[Ocfs2-users] ocfs dmesg and fsck errors
Bob Ziuchkovski
bziuchkovski at subscribermail.com
Mon Jan 5 21:41:51 PST 2009
Thank you for the response, that was very helpful! It appears most of
the errors were easily fixed by the fsck, but one thing worries me --
I'm still getting all of the 'Internal logic failure !! duplicate
cluster' messages. Is this a problem?
Bob
Sunil Mushran wrote:
> A directory is corrupted. To get the name of the dir, do:
>
> $ debugfs.ocfs2 -R "findpath <12862125>" /dev/sdX
>
> It may take time as it will have to traverse the dirs.
>
> To fix, you will have to run fsck in rw mode. fsck.ocfs2 -fy /dev/sdX.
>
> That the nodes do not crash is as expected. Dir corruption is always
> localized
> and only rears up as an error.
>
> 800K files in one dir is not efficient since the current version does not
> support indexed dirs. We hope to add support for the same in the near term.
>
> Sunil
>
>
> Bob Ziuchkovski wrote:
>> Hi All,
>>
>> I'm trying to move my company from our current frenzy of rsyncing
>> towards ocfs2. I've deployed ocfs2 on a few test servers and in
>> general things seem to be working. However, I've run into a couple of
>> problems and wanted to run them by this mailing list.
>>
>> Earlier today I encountered errors that at first appeared to be
>> permission errors. However, when I checked dmesg output, I saw the
>> following entries repeated over and over:
>>
>> (20830,0):ocfs2_mknod:351 ERROR: status = -2
>> (20830,0):ocfs2_check_dir_entry:1727 ERROR: bad entry in directory
>> #12862125: rec_len is smaller than minimal - offset=258867
>> 2, inode=1099511657728, rec_len=0, name_len=0
>>
>> I'm not exactly sure what this means.

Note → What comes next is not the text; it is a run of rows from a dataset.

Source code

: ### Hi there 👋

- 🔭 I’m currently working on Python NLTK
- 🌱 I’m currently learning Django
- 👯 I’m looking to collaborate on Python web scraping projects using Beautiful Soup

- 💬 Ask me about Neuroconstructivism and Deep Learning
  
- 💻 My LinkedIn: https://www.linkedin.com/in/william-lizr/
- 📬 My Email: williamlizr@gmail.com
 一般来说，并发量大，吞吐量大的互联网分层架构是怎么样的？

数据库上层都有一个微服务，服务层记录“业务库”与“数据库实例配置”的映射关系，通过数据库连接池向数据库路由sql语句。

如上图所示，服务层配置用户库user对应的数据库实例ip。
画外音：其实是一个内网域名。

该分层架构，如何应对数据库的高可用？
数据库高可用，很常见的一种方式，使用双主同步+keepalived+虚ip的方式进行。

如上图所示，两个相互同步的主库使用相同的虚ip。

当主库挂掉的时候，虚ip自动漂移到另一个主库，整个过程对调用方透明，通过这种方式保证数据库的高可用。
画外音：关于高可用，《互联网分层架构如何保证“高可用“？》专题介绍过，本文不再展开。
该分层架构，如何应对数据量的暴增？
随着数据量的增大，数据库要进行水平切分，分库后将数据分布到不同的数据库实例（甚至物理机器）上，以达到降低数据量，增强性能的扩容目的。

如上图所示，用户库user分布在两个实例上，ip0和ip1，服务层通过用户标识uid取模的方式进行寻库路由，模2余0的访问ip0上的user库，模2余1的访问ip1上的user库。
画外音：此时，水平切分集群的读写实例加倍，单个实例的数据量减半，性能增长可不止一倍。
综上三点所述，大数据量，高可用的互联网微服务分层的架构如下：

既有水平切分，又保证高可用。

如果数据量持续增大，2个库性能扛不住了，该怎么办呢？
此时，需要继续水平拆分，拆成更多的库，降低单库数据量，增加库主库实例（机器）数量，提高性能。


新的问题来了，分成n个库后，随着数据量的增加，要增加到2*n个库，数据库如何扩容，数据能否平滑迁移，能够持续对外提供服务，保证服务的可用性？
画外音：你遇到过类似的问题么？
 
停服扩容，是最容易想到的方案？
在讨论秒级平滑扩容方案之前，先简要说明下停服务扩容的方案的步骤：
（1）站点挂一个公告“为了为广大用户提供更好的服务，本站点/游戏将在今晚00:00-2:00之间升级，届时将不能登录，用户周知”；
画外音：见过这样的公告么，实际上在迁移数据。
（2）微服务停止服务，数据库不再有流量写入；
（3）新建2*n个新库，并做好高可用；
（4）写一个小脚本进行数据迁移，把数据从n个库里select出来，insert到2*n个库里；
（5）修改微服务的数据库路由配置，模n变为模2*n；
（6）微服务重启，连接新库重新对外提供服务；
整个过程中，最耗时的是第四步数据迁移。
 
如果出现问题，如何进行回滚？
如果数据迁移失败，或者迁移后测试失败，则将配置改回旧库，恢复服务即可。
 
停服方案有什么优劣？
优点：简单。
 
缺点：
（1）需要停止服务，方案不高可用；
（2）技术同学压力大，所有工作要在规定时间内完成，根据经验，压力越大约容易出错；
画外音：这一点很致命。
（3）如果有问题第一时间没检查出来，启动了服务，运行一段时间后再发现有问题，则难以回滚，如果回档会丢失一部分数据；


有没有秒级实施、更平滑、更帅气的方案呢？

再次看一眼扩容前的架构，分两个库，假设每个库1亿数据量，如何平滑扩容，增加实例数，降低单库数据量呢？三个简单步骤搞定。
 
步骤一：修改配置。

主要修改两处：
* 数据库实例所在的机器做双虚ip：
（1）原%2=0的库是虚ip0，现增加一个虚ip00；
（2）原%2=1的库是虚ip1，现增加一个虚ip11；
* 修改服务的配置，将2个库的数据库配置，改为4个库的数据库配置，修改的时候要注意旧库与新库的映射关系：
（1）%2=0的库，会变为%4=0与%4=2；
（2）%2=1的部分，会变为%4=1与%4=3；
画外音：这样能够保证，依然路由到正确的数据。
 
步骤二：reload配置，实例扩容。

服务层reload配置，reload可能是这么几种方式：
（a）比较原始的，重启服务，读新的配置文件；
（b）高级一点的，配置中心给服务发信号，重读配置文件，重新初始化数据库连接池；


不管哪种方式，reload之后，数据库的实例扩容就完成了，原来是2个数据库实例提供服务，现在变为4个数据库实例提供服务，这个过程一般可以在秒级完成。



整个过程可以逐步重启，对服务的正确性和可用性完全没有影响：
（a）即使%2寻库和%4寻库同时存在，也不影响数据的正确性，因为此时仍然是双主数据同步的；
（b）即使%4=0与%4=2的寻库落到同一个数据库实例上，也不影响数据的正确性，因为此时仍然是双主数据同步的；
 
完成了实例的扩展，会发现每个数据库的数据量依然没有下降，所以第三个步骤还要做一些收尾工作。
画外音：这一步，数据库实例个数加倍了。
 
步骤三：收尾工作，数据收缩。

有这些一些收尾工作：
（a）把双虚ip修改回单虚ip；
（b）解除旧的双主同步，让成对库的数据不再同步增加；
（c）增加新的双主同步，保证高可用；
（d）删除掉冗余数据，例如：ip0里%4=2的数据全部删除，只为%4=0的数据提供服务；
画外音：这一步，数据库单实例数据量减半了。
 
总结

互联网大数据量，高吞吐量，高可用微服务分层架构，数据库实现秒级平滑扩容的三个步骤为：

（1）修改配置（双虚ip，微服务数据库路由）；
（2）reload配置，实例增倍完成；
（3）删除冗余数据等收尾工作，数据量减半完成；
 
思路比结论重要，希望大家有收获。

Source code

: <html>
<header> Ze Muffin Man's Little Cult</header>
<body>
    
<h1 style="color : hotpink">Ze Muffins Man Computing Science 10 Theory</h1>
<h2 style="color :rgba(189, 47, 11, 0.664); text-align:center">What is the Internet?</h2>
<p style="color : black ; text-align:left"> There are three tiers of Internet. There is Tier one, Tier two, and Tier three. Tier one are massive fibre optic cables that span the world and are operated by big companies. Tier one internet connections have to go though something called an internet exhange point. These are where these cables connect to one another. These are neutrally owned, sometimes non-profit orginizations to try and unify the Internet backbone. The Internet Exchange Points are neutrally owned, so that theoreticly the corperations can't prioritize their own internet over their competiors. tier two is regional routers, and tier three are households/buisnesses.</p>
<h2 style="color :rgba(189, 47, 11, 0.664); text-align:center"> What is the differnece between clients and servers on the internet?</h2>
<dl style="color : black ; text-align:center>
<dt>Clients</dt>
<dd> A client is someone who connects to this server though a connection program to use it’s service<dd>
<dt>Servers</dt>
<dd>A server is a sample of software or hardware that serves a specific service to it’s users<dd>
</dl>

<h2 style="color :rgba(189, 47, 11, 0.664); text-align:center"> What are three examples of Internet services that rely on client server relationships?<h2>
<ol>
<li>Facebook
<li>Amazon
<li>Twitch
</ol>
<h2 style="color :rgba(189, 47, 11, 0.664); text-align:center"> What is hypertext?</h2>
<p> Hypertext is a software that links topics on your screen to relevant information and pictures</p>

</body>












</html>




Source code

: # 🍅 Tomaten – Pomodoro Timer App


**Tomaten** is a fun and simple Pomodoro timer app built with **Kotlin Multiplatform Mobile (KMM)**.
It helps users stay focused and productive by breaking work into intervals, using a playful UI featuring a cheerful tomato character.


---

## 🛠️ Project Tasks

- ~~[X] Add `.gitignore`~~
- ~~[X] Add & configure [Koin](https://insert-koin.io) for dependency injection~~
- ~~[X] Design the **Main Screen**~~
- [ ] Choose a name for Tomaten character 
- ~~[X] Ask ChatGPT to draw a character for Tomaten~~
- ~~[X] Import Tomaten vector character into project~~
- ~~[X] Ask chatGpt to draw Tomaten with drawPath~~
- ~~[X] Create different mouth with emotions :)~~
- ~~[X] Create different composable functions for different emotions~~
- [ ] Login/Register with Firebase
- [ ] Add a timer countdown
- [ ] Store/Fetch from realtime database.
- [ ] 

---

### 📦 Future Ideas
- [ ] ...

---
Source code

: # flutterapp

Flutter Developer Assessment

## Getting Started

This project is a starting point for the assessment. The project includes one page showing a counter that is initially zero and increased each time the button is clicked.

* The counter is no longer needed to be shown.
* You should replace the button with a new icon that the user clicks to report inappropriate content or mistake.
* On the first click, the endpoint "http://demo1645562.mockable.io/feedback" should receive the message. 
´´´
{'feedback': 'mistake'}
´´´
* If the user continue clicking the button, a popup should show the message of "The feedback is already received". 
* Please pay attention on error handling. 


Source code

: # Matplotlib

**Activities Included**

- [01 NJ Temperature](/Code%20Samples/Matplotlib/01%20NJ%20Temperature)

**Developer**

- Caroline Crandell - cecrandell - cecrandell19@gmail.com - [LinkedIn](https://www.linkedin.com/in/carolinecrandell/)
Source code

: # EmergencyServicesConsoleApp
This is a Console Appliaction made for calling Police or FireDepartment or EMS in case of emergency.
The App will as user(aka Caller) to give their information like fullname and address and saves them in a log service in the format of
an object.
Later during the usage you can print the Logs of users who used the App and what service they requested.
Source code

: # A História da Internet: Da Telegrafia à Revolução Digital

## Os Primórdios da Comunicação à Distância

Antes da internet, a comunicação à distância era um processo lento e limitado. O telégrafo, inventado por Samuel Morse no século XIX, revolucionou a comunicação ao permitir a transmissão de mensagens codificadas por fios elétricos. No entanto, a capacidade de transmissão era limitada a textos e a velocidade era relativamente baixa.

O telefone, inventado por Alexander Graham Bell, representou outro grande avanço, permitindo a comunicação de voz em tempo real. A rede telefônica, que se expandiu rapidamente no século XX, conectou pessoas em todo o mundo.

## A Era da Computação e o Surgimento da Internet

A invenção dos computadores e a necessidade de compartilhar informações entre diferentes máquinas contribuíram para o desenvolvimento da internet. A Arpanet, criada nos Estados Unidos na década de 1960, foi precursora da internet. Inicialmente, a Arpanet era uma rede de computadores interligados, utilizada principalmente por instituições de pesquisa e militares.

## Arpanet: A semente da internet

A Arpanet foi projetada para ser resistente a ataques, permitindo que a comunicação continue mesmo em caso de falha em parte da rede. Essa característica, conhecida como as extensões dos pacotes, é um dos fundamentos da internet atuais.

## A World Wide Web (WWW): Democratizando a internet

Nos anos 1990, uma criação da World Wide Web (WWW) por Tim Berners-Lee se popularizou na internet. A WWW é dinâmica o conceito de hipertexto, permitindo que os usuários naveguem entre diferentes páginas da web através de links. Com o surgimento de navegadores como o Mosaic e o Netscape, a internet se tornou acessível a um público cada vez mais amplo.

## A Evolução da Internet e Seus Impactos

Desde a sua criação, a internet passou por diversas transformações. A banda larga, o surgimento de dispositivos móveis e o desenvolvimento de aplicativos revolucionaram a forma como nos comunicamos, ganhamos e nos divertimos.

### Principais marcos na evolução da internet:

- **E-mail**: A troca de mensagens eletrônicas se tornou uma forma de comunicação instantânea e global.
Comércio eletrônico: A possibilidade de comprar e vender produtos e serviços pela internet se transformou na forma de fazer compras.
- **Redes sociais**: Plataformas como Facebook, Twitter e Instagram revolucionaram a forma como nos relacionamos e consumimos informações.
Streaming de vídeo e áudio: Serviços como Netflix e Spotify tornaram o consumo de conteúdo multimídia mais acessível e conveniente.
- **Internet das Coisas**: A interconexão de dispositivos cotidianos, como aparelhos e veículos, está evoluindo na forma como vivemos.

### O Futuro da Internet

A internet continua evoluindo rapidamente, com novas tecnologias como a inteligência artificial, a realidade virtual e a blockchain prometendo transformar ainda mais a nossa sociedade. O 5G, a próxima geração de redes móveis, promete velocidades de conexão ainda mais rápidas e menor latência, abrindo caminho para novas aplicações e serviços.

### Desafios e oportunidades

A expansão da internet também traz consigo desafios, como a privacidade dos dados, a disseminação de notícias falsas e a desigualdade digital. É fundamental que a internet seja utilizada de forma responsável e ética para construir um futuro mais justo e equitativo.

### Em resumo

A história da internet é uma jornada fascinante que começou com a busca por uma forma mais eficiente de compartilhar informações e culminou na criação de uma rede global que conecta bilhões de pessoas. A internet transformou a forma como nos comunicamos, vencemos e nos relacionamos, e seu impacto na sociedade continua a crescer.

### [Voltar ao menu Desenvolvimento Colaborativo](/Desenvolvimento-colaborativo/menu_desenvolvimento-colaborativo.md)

Is there a way for me to
>> determine the path to the directory and/or file referenced above?
>>
>> Since this seemed like it might be fs corruption, I ran the fsck.ocfs2
>> utility, but in read-only mode. I ended up with output that looks
>> like the following:
>>
>> Pass 0a: Checking cluster allocation chains
>> Pass 0b: Checking inode allocation chains
>> Pass 0c: Checking extent block allocation chains
>> Pass 1: Checking inodes and blocks.
>> o2fsck_mark_cluster_allocated: Internal logic faliure !! duplicate
>> cluster 4387633^M
>> o2fsck_mark_cluster_allocated: Internal logic faliure !! duplicate
>> cluster 4387634^M
>> o2fsck_mark_cluster_allocated: Internal logic faliure !! duplicate
>> cluster 4387635^M
>> o2fsck_mark_cluster_allocated: Internal logic faliure !! duplicate
>> cluster 4387636^M
>> <-----------------SNIP Similar-------------------->
>> Pass 2: Checking directory entries.
>> [DIRENT_LENGTH] Directory inode 12862125 corrupted in logical block
>> 632 physical block 35102672 offset 0. Attempt to repair this block's
>> directory entries? n
>> [DIRENT_LENGTH] Directory inode 12862125 corrupted in logical block
>> 633 physical block 35102673 offset 0. Attempt to repair this block's
>> directory entries? n
>> [DIRENT_LENGTH] Directory inode 12862125 corrupted in logical block
>> 634 physical block 35102674 offset 0. Attempt to repair this block's
>> directory entries? n
>> [DIRENT_LENGTH] Directory inode 12862125 corrupted in logical block
>> 635 physical block 35102675 offset 0. Attempt to repair this block's
>> directory entries? n
>> [DIRENT_LENGTH] Directory inode 12862125 corrupted in logical block
>> 636 physical block 35102676 offset 0. Attempt to repair this block's
>> directory entries? n
>> [DIRENT_LENGTH] Directory inode 12862125 corrupted in logical block
>> 637 physical block 35102677 offset 0. Attempt to repair this block's
>> directory entries? n
>> [DIRENT_LENGTH] Directory inode 12862125 corrupted in logical block
>> 638 physical block 35102678 offset 0. Attempt to repair this block's
>> directory entries? n
>> [DIRENT_LENGTH] Directory inode 12862125 corrupted in logical block
>> 639 physical block 35102679 offset 0. Attempt to repair this block's
>> directory entries? n
>> Pass 3: Checking directory connectivity.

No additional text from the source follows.